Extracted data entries
________________

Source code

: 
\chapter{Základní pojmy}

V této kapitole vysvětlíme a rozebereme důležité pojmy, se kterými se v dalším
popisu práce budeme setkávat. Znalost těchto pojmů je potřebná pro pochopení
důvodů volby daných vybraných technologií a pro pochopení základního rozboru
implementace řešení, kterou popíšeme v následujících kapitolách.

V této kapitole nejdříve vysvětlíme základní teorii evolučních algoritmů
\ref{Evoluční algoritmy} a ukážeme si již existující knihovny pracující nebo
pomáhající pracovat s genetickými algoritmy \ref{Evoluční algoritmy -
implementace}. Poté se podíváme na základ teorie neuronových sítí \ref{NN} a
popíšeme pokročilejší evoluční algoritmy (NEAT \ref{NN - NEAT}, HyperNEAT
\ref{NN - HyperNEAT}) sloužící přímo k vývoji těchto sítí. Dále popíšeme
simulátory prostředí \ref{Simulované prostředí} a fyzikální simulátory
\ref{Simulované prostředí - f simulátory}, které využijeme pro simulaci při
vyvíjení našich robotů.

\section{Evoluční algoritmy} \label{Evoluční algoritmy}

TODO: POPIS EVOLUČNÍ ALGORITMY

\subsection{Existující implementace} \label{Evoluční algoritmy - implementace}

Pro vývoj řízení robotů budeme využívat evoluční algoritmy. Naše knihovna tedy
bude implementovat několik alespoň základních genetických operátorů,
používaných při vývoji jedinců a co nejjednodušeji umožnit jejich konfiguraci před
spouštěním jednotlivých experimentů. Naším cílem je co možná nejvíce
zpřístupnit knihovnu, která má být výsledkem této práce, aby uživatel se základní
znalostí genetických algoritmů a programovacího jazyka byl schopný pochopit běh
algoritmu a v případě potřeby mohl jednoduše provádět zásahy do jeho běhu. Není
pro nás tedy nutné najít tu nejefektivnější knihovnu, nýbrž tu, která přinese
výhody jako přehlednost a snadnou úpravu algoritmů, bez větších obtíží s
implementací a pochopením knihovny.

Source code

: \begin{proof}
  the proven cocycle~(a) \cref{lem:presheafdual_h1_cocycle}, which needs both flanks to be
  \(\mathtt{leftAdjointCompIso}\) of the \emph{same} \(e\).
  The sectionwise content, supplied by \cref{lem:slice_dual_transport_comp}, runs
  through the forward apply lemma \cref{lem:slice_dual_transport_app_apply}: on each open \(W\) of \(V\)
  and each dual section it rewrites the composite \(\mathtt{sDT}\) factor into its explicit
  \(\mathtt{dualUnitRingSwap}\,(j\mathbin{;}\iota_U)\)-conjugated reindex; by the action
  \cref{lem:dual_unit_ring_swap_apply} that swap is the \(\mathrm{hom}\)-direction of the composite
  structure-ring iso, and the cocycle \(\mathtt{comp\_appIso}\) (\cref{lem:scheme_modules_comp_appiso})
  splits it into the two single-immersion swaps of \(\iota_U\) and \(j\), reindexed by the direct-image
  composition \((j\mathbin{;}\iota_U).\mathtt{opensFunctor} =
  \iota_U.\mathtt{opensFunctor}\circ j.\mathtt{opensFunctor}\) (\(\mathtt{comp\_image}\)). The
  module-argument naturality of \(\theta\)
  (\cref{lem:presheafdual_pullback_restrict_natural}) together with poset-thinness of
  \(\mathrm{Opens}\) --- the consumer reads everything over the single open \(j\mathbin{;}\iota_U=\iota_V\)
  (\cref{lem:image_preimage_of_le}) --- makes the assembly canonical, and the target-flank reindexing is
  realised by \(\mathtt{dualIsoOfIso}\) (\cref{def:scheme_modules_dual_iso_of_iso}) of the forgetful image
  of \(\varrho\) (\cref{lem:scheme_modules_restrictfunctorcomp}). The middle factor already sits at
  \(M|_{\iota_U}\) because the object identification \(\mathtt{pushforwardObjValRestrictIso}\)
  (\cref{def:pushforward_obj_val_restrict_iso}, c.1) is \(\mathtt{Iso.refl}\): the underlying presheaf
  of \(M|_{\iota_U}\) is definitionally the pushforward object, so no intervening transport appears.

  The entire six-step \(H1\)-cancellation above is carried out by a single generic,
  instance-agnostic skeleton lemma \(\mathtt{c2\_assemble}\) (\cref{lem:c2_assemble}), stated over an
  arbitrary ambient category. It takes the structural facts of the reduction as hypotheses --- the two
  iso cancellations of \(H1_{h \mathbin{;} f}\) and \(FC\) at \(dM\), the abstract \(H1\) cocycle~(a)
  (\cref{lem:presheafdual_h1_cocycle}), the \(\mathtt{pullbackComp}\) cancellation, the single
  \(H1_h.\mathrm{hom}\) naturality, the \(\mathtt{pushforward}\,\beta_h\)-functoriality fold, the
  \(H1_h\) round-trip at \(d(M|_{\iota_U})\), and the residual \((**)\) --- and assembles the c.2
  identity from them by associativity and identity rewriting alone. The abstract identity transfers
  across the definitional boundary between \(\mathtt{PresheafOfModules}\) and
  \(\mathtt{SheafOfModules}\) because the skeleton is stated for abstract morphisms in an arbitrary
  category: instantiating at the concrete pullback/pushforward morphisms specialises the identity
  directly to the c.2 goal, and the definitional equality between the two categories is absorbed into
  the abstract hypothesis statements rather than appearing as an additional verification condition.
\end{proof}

________________

**YOUR TASK**
Return the span of lines in the data above that opens at the line with "pomáhající pracovat s" and closes at the line with "of the composite", exactly, ends included, nothing else.

**TASK RESULT**
pomáhající pracovat s genetickými algoritmy \ref{Evoluční algoritmy -
implementace}. Poté se podíváme na základ teorie neuronových sítí \ref{NN} a
popíšeme pokročilejší evoluční algoritmy (NEAT \ref{NN - NEAT}, HyperNEAT
\ref{NN - HyperNEAT}) sloužící přímo k vývoji těchto sítí. Dále popíšeme
simulátory prostředí \ref{Simulované prostředí} a fyzikální simulátory
\ref{Simulované prostředí - f simulátory}, které využijeme pro simulaci při
vyvíjení našich robotů.

\section{Evoluční algoritmy} \label{Evoluční algoritmy}

TODO: POPIS EVOLUČNÍ ALGORITMY

\subsection{Existující implementace} \label{Evoluční algoritmy - implementace}

Pro vývoj řízení robotů budeme využívat evoluční algoritmy. Naše knihovna tedy
bude implementovat několik alespoň základních genetických operátorů,
používaných při vývoji jedinců a co nejjednodušeji umožnit jejich konfiguraci před
spouštěním jednotlivých experimentů. Naším cílem je co možná nejvíce
zpřístupnit knihovnu, která má být výsledkem této práce, aby uživatel se základní
znalostí genetických algoritmů a programovacího jazyka byl schopný pochopit běh
algoritmu a v případě potřeby mohl jednoduše provádět zásahy do jeho běhu. Není
pro nás tedy nutné najít tu nejefektivnější knihovnu, nýbrž tu, která přinese
výhody jako přehlednost a snadnou úpravu algoritmů, bez větších obtíží s
implementací a pochopením knihovny.

Source code

: \begin{proof}
  the proven cocycle~(a) \cref{lem:presheafdual_h1_cocycle}, which needs both flanks to be
  \(\mathtt{leftAdjointCompIso}\) of the \emph{same} \(e\).
  The sectionwise content, supplied by \cref{lem:slice_dual_transport_comp}, runs
  through the forward apply lemma \cref{lem:slice_dual_transport_app_apply}: on each open \(W\) of \(V\)
  and each dual section it rewrites the composite \(\mathtt{sDT}\) factor into its explicit
  \(\mathtt{dualUnitRingSwap}\,(j\mathbin{;}\iota_U)\)-conjugated reindex; by the action
  \cref{lem:dual_unit_ring_swap_apply} that swap is the \(\mathrm{hom}\)-direction of the composite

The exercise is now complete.